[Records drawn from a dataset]
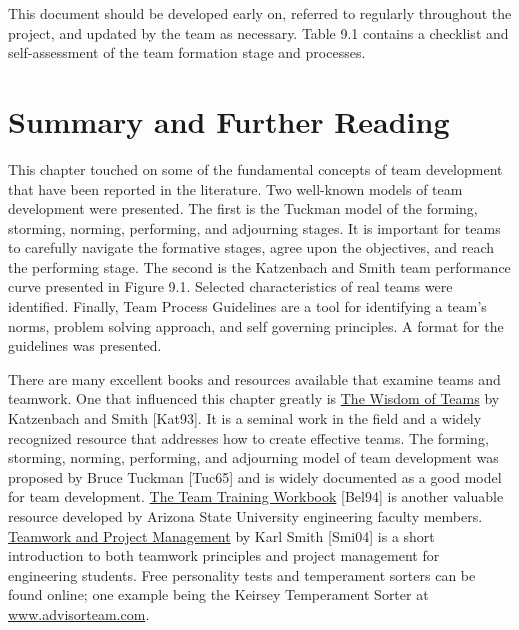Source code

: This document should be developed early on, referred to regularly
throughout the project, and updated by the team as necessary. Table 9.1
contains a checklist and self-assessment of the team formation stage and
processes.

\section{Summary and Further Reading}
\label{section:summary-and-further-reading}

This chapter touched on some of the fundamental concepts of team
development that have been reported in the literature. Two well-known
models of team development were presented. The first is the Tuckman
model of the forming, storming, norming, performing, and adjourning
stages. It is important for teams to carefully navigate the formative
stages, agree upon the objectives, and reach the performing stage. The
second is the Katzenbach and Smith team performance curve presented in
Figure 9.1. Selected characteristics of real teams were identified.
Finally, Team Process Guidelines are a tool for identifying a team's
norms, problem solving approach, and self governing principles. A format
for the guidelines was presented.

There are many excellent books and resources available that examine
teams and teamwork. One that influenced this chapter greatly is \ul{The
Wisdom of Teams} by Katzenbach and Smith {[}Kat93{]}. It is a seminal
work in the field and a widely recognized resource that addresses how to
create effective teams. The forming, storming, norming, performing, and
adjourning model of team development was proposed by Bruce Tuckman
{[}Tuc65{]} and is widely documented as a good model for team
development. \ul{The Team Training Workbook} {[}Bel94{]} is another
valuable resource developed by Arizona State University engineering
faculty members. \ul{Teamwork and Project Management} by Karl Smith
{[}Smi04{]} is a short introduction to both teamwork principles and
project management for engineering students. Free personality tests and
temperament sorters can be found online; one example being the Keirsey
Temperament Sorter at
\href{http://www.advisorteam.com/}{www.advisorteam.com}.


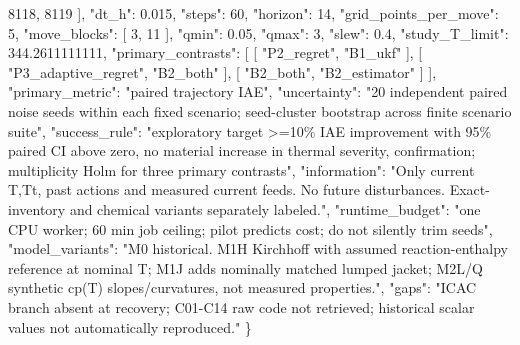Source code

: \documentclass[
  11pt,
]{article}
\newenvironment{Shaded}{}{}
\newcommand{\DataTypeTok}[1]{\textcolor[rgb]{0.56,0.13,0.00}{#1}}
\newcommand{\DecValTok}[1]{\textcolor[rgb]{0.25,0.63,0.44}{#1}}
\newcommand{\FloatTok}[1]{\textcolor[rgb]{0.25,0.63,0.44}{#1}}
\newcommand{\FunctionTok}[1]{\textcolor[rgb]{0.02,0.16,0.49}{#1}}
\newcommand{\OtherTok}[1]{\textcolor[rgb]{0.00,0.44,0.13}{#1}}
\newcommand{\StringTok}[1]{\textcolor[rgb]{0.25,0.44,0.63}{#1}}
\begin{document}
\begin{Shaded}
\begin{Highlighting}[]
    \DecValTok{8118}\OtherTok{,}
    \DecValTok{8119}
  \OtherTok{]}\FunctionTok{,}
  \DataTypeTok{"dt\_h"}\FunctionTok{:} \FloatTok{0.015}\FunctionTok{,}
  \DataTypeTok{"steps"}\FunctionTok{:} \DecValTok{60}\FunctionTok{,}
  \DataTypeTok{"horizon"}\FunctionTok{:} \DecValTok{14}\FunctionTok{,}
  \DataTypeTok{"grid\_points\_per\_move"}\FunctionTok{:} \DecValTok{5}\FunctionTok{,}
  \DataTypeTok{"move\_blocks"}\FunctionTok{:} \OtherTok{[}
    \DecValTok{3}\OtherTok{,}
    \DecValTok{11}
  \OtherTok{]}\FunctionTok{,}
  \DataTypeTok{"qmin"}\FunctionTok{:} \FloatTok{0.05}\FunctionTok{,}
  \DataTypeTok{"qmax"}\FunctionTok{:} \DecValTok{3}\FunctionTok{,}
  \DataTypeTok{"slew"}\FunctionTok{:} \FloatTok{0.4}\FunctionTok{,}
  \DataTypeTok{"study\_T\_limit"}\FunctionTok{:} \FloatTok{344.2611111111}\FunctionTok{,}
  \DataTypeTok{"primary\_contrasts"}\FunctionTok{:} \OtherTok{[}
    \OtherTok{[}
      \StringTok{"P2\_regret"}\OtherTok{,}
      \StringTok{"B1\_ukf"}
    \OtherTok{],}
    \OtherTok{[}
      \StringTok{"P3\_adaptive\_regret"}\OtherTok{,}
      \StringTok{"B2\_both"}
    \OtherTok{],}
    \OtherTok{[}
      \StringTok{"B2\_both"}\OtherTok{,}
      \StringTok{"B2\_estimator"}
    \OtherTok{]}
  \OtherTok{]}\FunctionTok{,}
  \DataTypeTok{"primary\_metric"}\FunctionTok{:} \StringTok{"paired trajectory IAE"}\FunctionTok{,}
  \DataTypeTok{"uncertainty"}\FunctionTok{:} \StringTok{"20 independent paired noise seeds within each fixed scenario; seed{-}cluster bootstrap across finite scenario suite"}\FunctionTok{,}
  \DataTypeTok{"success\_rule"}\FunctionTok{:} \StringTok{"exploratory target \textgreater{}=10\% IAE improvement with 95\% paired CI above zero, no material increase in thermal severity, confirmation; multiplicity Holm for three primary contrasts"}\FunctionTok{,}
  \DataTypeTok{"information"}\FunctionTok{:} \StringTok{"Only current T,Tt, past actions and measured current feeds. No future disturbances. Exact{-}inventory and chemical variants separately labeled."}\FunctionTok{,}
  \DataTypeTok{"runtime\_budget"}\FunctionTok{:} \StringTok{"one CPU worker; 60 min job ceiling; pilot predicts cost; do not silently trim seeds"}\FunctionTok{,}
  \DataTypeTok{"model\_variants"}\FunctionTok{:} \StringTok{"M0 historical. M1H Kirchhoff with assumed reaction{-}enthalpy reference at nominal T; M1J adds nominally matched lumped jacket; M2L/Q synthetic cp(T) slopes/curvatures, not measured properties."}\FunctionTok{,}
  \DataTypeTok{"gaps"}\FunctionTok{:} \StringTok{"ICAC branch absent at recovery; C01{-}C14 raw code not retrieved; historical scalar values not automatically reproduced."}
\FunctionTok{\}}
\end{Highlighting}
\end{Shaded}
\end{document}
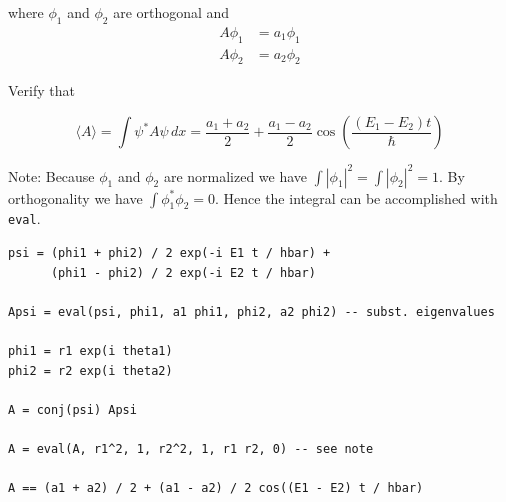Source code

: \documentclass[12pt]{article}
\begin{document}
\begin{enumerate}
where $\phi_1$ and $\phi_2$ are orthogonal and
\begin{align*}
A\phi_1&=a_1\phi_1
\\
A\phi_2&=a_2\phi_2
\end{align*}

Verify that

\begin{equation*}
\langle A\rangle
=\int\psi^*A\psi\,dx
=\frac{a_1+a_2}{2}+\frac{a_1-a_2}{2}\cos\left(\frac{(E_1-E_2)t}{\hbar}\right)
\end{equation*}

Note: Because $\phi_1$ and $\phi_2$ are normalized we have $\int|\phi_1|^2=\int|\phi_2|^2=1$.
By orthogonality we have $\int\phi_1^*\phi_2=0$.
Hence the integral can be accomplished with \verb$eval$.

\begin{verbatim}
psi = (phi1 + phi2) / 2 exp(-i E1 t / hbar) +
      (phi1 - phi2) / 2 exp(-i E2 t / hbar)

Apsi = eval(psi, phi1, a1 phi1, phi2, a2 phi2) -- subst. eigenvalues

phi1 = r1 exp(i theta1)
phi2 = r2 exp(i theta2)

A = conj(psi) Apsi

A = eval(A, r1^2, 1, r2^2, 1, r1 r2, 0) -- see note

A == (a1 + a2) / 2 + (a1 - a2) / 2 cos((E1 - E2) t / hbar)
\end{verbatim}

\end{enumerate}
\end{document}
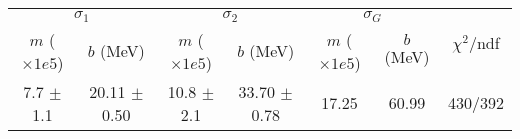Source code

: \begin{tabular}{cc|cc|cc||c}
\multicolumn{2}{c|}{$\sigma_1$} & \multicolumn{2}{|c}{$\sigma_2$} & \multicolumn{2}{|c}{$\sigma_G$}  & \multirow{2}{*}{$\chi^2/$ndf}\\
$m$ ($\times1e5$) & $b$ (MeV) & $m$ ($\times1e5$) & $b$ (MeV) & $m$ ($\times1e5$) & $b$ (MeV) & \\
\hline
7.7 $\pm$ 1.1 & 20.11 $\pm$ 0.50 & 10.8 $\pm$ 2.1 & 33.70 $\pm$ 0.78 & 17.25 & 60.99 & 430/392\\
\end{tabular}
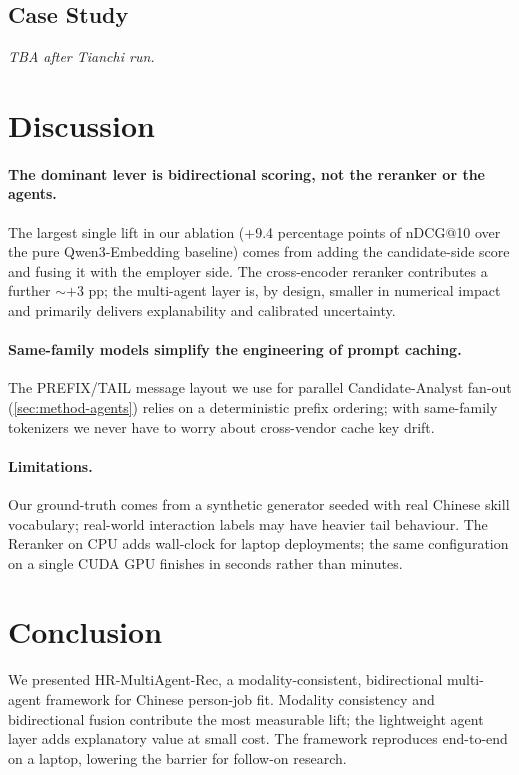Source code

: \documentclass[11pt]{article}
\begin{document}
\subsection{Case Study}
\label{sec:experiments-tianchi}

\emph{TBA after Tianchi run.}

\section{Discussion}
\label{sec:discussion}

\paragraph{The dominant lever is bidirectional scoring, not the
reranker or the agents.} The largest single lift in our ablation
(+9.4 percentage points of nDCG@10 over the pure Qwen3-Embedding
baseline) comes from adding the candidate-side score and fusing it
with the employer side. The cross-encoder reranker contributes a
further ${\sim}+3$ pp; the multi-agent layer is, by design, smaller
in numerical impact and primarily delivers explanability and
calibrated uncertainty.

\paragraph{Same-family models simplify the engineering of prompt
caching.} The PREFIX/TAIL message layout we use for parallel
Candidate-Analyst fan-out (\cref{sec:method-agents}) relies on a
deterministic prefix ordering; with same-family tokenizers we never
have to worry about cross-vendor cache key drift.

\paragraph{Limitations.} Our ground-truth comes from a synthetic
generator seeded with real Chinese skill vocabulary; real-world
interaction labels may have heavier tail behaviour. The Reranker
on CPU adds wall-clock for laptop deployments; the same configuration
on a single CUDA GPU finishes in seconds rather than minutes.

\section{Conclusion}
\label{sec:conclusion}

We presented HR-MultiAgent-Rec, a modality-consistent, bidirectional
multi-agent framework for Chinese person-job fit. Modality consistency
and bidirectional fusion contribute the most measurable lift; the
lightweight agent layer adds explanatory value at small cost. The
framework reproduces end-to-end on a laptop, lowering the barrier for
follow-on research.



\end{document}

**Task item**
Search each line of the data above for "historical", and copy the lines where it occurs.

**Exercise answer**
  \DataTypeTok{"model\_variants"}\FunctionTok{:} \StringTok{"M0 historical. M1H Kirchhoff with assumed reaction{-}enthalpy reference at nominal T; M1J adds nominally matched lumped jacket; M2L/Q synthetic cp(T) slopes/curvatures, not measured properties."}\FunctionTok{,}
  \DataTypeTok{"gaps"}\FunctionTok{:} \StringTok{"ICAC branch absent at recovery; C01{-}C14 raw code not retrieved; historical scalar values not automatically reproduced."}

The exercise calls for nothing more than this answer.